日本式ではないけれど、けれど誠意の籠もったそれに、神楽耶が満足そうに笑ったのが見えた。
「それに」
胸の前で音を立てて手を合わせた彼女の言葉に、ルルーシュは顔を上げる。
視線が合った瞬間、彼女はうっとりとした表情を浮かべた。
「お顔を拝見して私、ますますルルーシュ様のことを気に入ってしまいました」
「え?」
「ぜひとも、我が夫になっていただきたいですわ!」
「んな……っ!!」
「ええっ!?」
神楽耶の爆弾発言に、友人たちや騎士団の面々が驚きの声を上げる。
一際大きなそれに、その場にいる全員の視線が集まった。
発生源はカレンと、そして。
「あ……。えっと……。ごめんなさい」
一気に部屋中の視線を集めてしまったシャーリーは、顔を真っ赤にしてミレイの後ろへと隠れた。

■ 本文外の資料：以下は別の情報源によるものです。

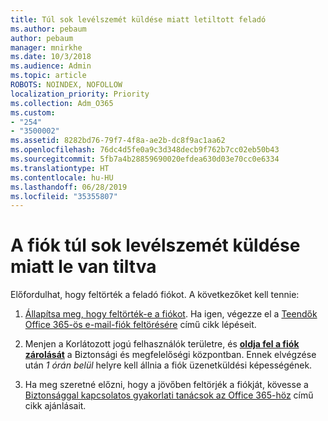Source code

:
 ```yaml
---
title: Túl sok levélszemét küldése miatt letiltott feladó
ms.author: pebaum
author: pebaum
manager: mnirkhe
ms.date: 10/3/2018
ms.audience: Admin
ms.topic: article
ROBOTS: NOINDEX, NOFOLLOW
localization_priority: Priority
ms.collection: Adm_O365
ms.custom:
- "254"
- "3500002"
ms.assetid: 8282bd76-79f7-4f8a-ae2b-dc8f9ac1aa62
ms.openlocfilehash: 76dc4d5fe0a9c3d348decb9f762b7cc02eb50b43
ms.sourcegitcommit: 5fb7a4b28859690020efdea630d03e70cc0e6334
ms.translationtype: HT
ms.contentlocale: hu-HU
ms.lasthandoff: 06/28/2019
ms.locfileid: "35355807"
---
```

# <a name="account-is-blocked-for-sending-too-much-spam"></a>A fiók túl sok levélszemét küldése miatt le van tiltva

Előfordulhat, hogy feltörték a feladó fiókot. A következőket kell tennie:
  
1. [Állapítsa meg, hogy feltörték-e a fiókot](https://support.microsoft.com/help/2551603/how-to-determine-whether-your-office-365-account-has-been-compromised). Ha igen, végezze el a [Teendők Office 365-ös e-mail-fiók feltörésére](https://docs.microsoft.com/office365/securitycompliance/responding-to-a-compromised-email-account) című cikk lépéseit.

2. Menjen a Korlátozott jogú felhasználók területre, és **[oldja fel a fiók zárolását](https://protection.office.com/?hash=/restrictedusers)** a Biztonsági és megfelelőségi központban. Ennek elvégzése után *1 órán belül* helyre kell állnia a fiók üzenetküldési képességének.

3. Ha meg szeretné előzni, hogy a jövőben feltörjék a fiókját, kövesse a [Biztonsággal kapcsolatos gyakorlati tanácsok az Office 365-höz](https://support.office.com/article/9295e396-e53d-49b9-ae9b-0b5828cdedc3.aspx) című cikk ajánlásait.
  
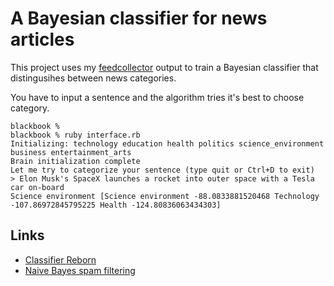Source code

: # A Bayesian classifier for news articles 

This project uses my [feedcollector](https://github.com/adamkovesdi/feedcollector) output to train a Bayesian classifier that distingusihes between news categories.

You have to input a sentence and the algorithm tries it's best to choose category.

```
blackbook %
blackbook % ruby interface.rb
Initializing: technology education health politics science_environment business entertainment_arts
Brain initialization complete
Let me try to categorize your sentence (type quit or Ctrl+D to exit)
> Elon Musk's SpaceX launches a rocket into outer space with a Tesla car on-board
Science environment [Science environment -88.0833881520468 Technology -107.86972845795225 Health -124.80836063434303]
```


## Links

- [Classifier Reborn](http://www.classifier-reborn.com/bayes)
- [Naive Bayes spam filtering](https://en.wikipedia.org/wiki/Naive_Bayes_spam_filtering)

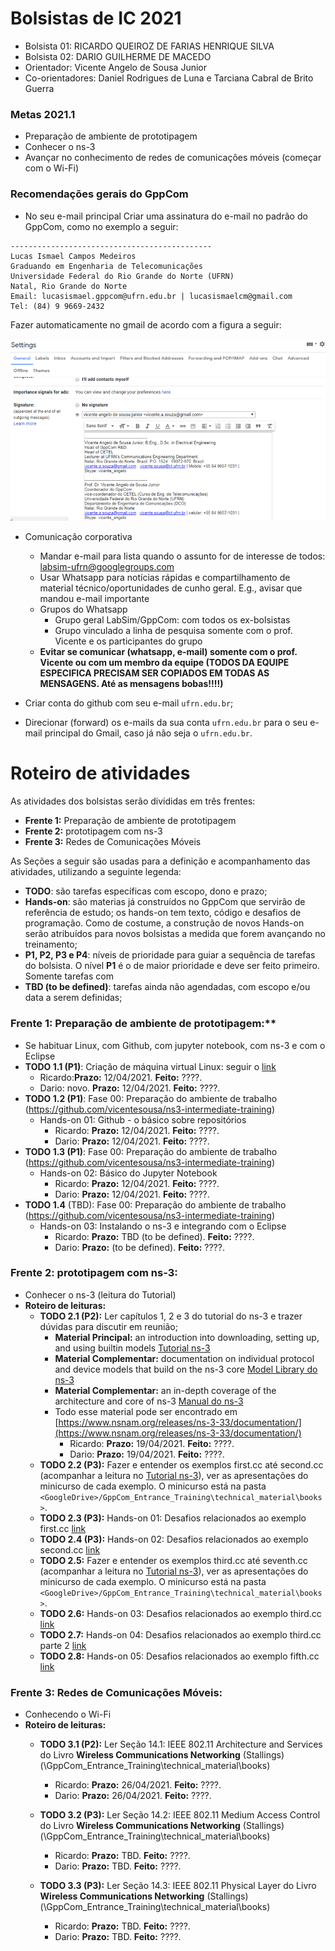 # Bolsistas de IC 2021
- Bolsista 01: RICARDO QUEIROZ DE FARIAS HENRIQUE SILVA
- Bolsista 02: DARIO GUILHERME DE MACEDO
- Orientador: Vicente Angelo de Sousa Junior
- Co-orientadores: Daniel Rodrigues de Luna e Tarciana Cabral de Brito Guerra 

### Metas 2021.1
- Preparação de ambiente de prototipagem
- Conhecer o ns-3 
- Avançar no conhecimento de redes de comunicações móveis (começar com o Wi-Fi)


### Recomendações gerais do GppCom

- No seu e-mail principal Criar uma assinatura do e-mail no padrão do GppCom, como no exemplo a seguir:

```
---------------------------------------------
Lucas Ismael Campos Medeiros
Graduando em Engenharia de Telecomunicações
Universidade Federal do Rio Grande do Norte (UFRN)
Natal, Rio Grande do Norte
Email: lucasismael.gppcom@ufrn.edu.br | lucasismaelcm@gmail.com
Tel: (84) 9 9669-2432
```

Fazer automaticamente no gmail de acordo com a figura a seguir:

![fig_email](e-mail_signature.png)

- Comunicação corporativa
   - Mandar e-mail para lista quando o assunto for de interesse de todos: labsim-ufrn@googlegroups.com
   - Usar Whatsapp para notícias rápidas e compartilhamento de material técnico/oportunidades de cunho geral. E.g., avisar que mandou e-mail importante 
   - Grupos do Whatsapp
      - Grupo geral LabSim/GppCom: com todos os ex-bolsistas
      - Grupo vinculado a linha de pesquisa somente com o prof. Vicente e os participantes do grupo
   - **Evitar se comunicar (whatsapp, e-mail) somente com o prof. Vicente ou com um membro da equipe (TODOS DA EQUIPE ESPECIFICA PRECISAM SER COPIADOS EM TODAS AS MENSAGENS. Até as mensagens bobas!!!!)** 

- Criar conta do github com seu e-mail ```ufrn.edu.br```;
- Direcionar (forward) os e-mails da sua conta ```ufrn.edu.br``` para o seu e-mail principal do Gmail, caso já não seja o ```ufrn.edu.br```.

# Roteiro de atividades

As atividades dos bolsistas serão divididas em três frentes:
- **Frente 1:**  Preparação de ambiente de prototipagem
- **Frente 2:** prototipagem com ns-3
- **Frente 3:** Redes de Comunicações Móveis

As Seções a seguir são usadas para a definição e acompanhamento das atividades, utilizando a seguinte legenda:

- **TODO**: são tarefas específicas com escopo, dono e prazo;
- **Hands-on**: são materias já construídos no GppCom que servirão de referência de estudo; os hands-on tem texto, código e desafios de programação. Como de costume, a construção de novos Hands-on serão atribuídos para novos bolsistas a medida que forem avançando no treinamento;
- **P1, P2, P3 e P4**: níveis de prioridade para guiar a sequência de tarefas do bolsista. O nível **P1** é o de maior prioridade e deve ser feito primeiro. Somente tarefas com 
- **TBD (to be defined)**: tarefas ainda não agendadas, com escopo e/ou data a serem definidas;

### Frente 1: Preparação de ambiente de prototipagem:**
- Se habituar Linux, com Github, com jupyter notebook, com ns-3 e com o Eclipse 
- **TODO 1.1 (P1)**: Criação de máquina virtual Linux: seguir o [link](https://github.com/vicentesousa/ns3-intermediate-training/blob/master/fase_00/h00_VM_18.04.ipynb)
   - Ricardo:**Prazo:** 12/04/2021. **Feito:** ????.  
   - Dario: novo. **Prazo:** 12/04/2021. **Feito:** ????.  
- **TODO 1.2 (P1)**: Fase 00: Preparação do ambiente de trabalho (https://github.com/vicentesousa/ns3-intermediate-training)
   - Hands-on 01: Github - o básico sobre repositórios
      - Ricardo: **Prazo:** 12/04/2021. **Feito:** ????.  
      - Dario: **Prazo:** 12/04/2021. **Feito:** ????.  
- **TODO 1.3 (P1)**: Fase 00: Preparação do ambiente de trabalho (https://github.com/vicentesousa/ns3-intermediate-training)
   - Hands-on 02: Básico do Jupyter Notebook
      - Ricardo: **Prazo:** 12/04/2021. **Feito:** ????.  
      - Dario: **Prazo:** 12/04/2021. **Feito:** ????.  
- **TODO 1.4** (TBD): Fase 00: Preparação do ambiente de trabalho (https://github.com/vicentesousa/ns3-intermediate-training)
   - Hands-on 03: Instalando o ns-3 e integrando com o Eclipse
      - Ricardo: **Prazo:** TBD (to be defined). **Feito:** ????.  
      - Dario: **Prazo:** (to be defined). **Feito:** ????.  
  
### Frente 2: prototipagem com ns-3:
- Conhecer o ns-3 (leitura do Tutorial)
- **Roteiro de leituras:**
   - **TODO 2.1 (P2):** Ler capítulos 1, 2 e 3 do tutorial do ns-3 e trazer dúvidas para discutir em reunião;
      - **Material Principal:** an introduction into downloading, setting up, and using builtin models [Tutorial ns-3](https://www.nsnam.org/docs/release/3.33/tutorial/ns-3-tutorial.pdf)
      - **Material Complementar:**  documentation on individual protocol and device models that build on the ns-3 core [Model Library do ns-3](https://www.nsnam.org/docs/release/3.33/models/ns-3-model-library.pdf)
      - **Material Complementar:** an in-depth coverage of the architecture and core of ns-3 [Manual do ns-3](https://www.nsnam.org/docs/release/3.33/manual/ns-3-manual.pdf)
      - Todo esse material pode ser encontrado em [https://www.nsnam.org/releases/ns-3-33/documentation/](https://www.nsnam.org/releases/ns-3-33/documentation/)
         - Ricardo: **Prazo:** 19/04/2021. **Feito:** ????.  
         - Dario: **Prazo:** 19/04/2021. **Feito:** ????.  
   - **TODO 2.2 (P3):** Fazer e entender os exemplos first.cc até second.cc (acompanhar a leitura no [Tutorial ns-3](https://www.nsnam.org/docs/release/3.33/tutorial/ns-3-tutorial.pdf)), ver as apresentações do minicurso de cada exemplo. O minicurso está na pasta ```<GoogleDrive>/GppCom_Entrance_Training\technical_material\books>```.
   - **TODO 2.3 (P3):** Hands-on 01: Desafios relacionados ao exemplo first.cc [link](https://github.com/vicentesousa/ns3-intermediate-training)
   - **TODO 2.4 (P3):** Hands-on 02: Desafios relacionados ao exemplo second.cc [link](https://github.com/vicentesousa/ns3-intermediate-training)
   - **TODO 2.5:** Fazer e entender os exemplos third.cc até seventh.cc (acompanhar a leitura no [Tutorial ns-3](https://www.nsnam.org/docs/release/3.33/tutorial/ns-3-tutorial.pdf)), ver as apresentações do minicurso de cada exemplo. O minicurso está na pasta ```<GoogleDrive>/GppCom_Entrance_Training\technical_material\books>```. 
   - **TODO 2.6:** Hands-on 03: Desafios relacionados ao exemplo third.cc [link](https://github.com/vicentesousa/ns3-intermediate-training)
   -  **TODO 2.7:** Hands-on 04: Desafios relacionados ao exemplo third.cc parte 2 [link](https://github.com/vicentesousa/ns3-intermediate-training)
   -  **TODO 2.8:** Hands-on 05: Desafios relacionados ao exemplo fifth.cc [link](https://github.com/vicentesousa/ns3-intermediate-training)
   
### Frente 3: Redes de Comunicações Móveis:
- Conhecendo o Wi-Fi
- **Roteiro de leituras:**
   - **TODO 3.1 (P2):** Ler Seção 14.1: IEEE 802.11 Architecture and Services do Livro **Wireless Communications Networking** (Stallings) (<GDrive>\GppCom_Entrance_Training\technical_material\books)
      - Ricardo: **Prazo:** 26/04/2021. **Feito:** ????.  
      - Dario: **Prazo:** 26/04/2021. **Feito:** ????.

   - **TODO 3.2 (P3):** Ler Seção 14.2: IEEE 802.11 Medium Access Control do Livro **Wireless Communications Networking** (Stallings) (<GDrive>\GppCom_Entrance_Training\technical_material\books)
      - Ricardo: **Prazo:** TBD. **Feito:** ????.  
      - Dario: **Prazo:** TBD. **Feito:** ????.
 
   - **TODO 3.3 (P3):** Ler Seção 14.3: IEEE 802.11 Physical Layer do Livro **Wireless Communications Networking** (Stallings) (<GDrive>\GppCom_Entrance_Training\technical_material\books)
      - Ricardo: **Prazo:** TBD. **Feito:** ????.  
      - Dario: **Prazo:** TBD. **Feito:** ????.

ぽかんとそちらを見つめていると、隣で大きなため息が聞こえた。
視線を向ければ、呆れたと言わんばかりの表情を浮かべたライが、神楽耶を明らかに睨みつけていた。
「神楽耶様。その話はひとまず置いておいてください」
「何を仰ってますの!とても大切な話なんですのよ!」
「それよりももっと大切な話がありますので」
力一杯主張する神楽耶を、ライはばっさりと切り捨てる。
そのまま彼女から視線を外すと、彼は反対側へと目を向けた。
そこにいるのはもちろん、コーネリアを始めとするブリタニア政府関係者だ。
「日本側の総意は以上です」
おそらくは真っ直ぐにコーネリアを見て、ライが口を開く。
「あなたは、まだルルーシュとナナリーをブリタニアへ連れ戻すおつもりですか?コーネリア総督」
少し責めるような、その声。
「お姉様」
ライのそれを聞いたユーフェミアも、コーネリアを強い視線で見つめる。
一瞬妹へ視線を向けると、コーネリアは目を伏せた。
小さくため息を吐き出すと、顔を上げてこちらを見る。
「ルルーシュ」
その紫の瞳が、こちらへと向けられた。
名を呼ばれたルルーシュも、その瞳を真っ直ぐに見返す。
「もう一度聞く。戻る気はないのだな」
「はい」
その問いに、はっきりと頷く。
「俺もナナリーも、二度と皇族に復帰するつもりはありません」
視界の隅で、ナナリーが頷いたのが目に入った。
これは自分たち兄妹の意志だ。
ナナリーもそう望んでいる以上、譲るつもりはなかった。
その意志を乗せて、真っ直ぐにコーネリアを見つめる。
暫くじっとこちらを見つめていたコーネリアは、不意に視線を伏せると、深いため息を吐き出した。
「……わかった」
その言葉に、ルルーシュは僅かに目を瞠る。
その反応に気づかなかったのか、コーネリアは何も言わずに後ろに控える騎士たちを振り返った。
「ギルフォード、ダールトン」
「はっ」
「この件、他言無用とする」
「お姉様……!」
はっきりとそうコーネリアが宣言する。
その言葉に、ユーフェミアが嬉しそうな笑顔を浮かべた。
「よろしいのですか?」
「ああ」
「イエス、ユアハイネス」
「総督がそう仰るのでしたら」
ギルフォードとダールトンが立ち上がり、コーネリアに向かって礼を取る。
コーネリアは再びため息を吐き出すと、もうもう一度ルルーシュを振り返った。
「その代わり、見せてもらうぞルルーシュ。ユフィとの勝負の結果とやらをな」
「姉上……」
漸く、薄い笑みを浮かべたコーネリアを、ルルーシュは思わず呆然と見つめた。
けれど、それは一瞬。
言われた言葉の意味を理解すると、一度目を閉じて思考を切り替える。
「ええ、必ずお見せいたします」
再びコーネリアに目を向け、得意そうに笑ってみせる。
その途端、コーネリアの顔にも楽しそうな笑みが浮かんだ。